Write only the count of lines that hold the word "executable" in the listing.

Data for processing below:

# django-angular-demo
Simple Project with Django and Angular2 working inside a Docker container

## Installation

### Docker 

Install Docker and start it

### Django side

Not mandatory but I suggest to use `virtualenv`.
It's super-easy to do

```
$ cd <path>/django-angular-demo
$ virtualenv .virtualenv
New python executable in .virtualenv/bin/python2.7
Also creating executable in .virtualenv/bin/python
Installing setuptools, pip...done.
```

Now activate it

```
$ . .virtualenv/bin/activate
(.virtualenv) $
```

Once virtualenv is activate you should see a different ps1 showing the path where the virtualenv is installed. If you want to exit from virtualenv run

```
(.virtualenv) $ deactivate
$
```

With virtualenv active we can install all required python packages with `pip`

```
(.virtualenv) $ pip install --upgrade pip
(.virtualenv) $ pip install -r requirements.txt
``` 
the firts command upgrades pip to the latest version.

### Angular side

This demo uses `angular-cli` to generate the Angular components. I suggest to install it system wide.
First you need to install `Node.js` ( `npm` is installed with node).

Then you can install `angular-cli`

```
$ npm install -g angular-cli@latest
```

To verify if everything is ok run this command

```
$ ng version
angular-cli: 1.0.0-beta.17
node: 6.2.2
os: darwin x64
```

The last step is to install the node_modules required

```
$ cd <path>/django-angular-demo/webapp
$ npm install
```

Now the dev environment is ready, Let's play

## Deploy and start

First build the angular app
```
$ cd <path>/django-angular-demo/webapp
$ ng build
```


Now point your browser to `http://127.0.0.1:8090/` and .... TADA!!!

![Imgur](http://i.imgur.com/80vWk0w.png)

End of Data for processing.

## Task output
2